# TASK BRIEF
Word for word, return the lines from the start of the entries below through the line that has "wrong predictive law.".

- Opening Delimiter -

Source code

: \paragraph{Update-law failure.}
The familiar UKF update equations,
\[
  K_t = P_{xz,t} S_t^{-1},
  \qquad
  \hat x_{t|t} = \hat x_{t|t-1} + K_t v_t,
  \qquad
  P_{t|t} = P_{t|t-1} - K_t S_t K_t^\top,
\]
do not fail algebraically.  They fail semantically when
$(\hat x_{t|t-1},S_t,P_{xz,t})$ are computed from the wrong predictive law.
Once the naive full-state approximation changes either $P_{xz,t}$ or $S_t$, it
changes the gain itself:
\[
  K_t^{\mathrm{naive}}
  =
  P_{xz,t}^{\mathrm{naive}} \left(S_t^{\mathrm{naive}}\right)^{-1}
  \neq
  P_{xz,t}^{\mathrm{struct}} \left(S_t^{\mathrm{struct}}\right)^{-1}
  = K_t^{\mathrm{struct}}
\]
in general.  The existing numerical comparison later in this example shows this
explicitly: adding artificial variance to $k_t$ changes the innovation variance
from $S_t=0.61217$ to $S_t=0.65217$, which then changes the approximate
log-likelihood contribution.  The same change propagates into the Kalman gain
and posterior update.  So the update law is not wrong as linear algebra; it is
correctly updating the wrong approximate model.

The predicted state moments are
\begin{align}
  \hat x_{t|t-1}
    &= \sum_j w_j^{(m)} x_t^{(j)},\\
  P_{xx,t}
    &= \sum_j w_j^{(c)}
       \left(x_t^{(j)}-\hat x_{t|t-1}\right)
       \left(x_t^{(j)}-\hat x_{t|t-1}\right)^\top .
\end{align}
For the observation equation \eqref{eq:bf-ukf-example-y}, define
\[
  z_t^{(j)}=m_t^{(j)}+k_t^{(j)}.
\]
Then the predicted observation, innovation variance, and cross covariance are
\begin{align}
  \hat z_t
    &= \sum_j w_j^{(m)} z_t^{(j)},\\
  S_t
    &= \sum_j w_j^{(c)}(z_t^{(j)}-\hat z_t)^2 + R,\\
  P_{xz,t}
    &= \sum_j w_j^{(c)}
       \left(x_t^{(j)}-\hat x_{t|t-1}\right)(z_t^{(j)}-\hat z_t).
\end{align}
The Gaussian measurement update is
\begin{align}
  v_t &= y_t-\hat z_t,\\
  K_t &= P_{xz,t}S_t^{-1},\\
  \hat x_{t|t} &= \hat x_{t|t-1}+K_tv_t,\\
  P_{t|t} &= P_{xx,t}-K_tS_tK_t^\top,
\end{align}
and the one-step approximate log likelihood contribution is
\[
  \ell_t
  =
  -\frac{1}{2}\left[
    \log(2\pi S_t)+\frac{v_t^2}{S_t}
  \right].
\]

- Closing Delimiter -

# WRITTEN RESPONSE
Source code

: \paragraph{Update-law failure.}
The familiar UKF update equations,
\[
  K_t = P_{xz,t} S_t^{-1},
  \qquad
  \hat x_{t|t} = \hat x_{t|t-1} + K_t v_t,
  \qquad
  P_{t|t} = P_{t|t-1} - K_t S_t K_t^\top,
\]
do not fail algebraically.  They fail semantically when
$(\hat x_{t|t-1},S_t,P_{xz,t})$ are computed from the wrong predictive law.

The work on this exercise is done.